Try it:
Which lines in the records below contain the word "структур"? Report each of them.

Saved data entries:
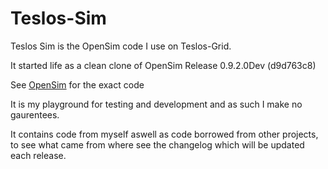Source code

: # Teslos-Sim

Teslos Sim is the OpenSim code I use on Teslos-Grid.

It started life as a clean clone of OpenSim Release 0.9.2.0Dev (d9d763c8)

See <a href="https://github.com/opensim/opensim/releases/tag/0.9.2.0Dev" target="_blank">OpenSim</a> for the exact code

It is my playground for testing and development and as such I make no gaurentees.

It contains code from myself aswell as code borrowed from other projects, to see what came from where see the changelog which will be updated each release.



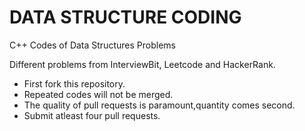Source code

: # DATA STRUCTURE CODING

C++ Codes of Data Structures Problems

Different problems from InterviewBit, Leetcode and HackerRank.

- First fork this repository.
- Repeated codes will not be merged.
- The quality of pull requests is paramount,quantity comes second.
- Submit atleast four pull requests.
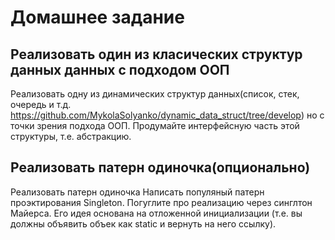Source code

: # Домашнее задание

## Реализовать один из класических структур данных данных с подходом ООП
Реализовать одну из динамических структур данных(список, стек, очередь и т.д. https://github.com/MykolaSolyanko/dynamic_data_struct/tree/develop) но с точки зрения подхода ООП. Продумайте интерфейсную часть этой структуры, т.е. абстракцию.

## Реализовать патерн одиночка(опционально)
Реализовать патерн одиночка
Написать популяный патерн проэктирования Singleton.
Погуглите про реализацию через синглтон Майерса. Его идея основана на отложенной инициализации (т.е. вы должны объявить объек как static и вернуть на него ссылку).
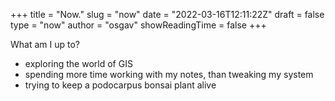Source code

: 
+++
title = "Now."
slug = "now"
date = "2022-03-16T12:11:22Z"
draft = false
type = "now"
author = "osgav"
showReadingTime = false
+++

What am I up to? 

- exploring the world of GIS
- spending more time working with my notes, than tweaking my system
- trying to keep a podocarpus bonsai plant alive

<!--more-->

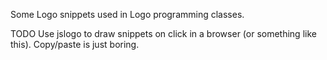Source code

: Some Logo snippets used in Logo programming classes.

TODO
Use jslogo to draw snippets on click in a browser (or something like this). Copy/paste is just boring.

Finished task:
## Реализовать один из класических структур данных данных с подходом ООП
Реализовать одну из динамических структур данных(список, стек, очередь и т.д. https://github.com/MykolaSolyanko/dynamic_data_struct/tree/develop) но с точки зрения подхода ООП. Продумайте интерфейсную часть этой структуры, т.е. абстракцию.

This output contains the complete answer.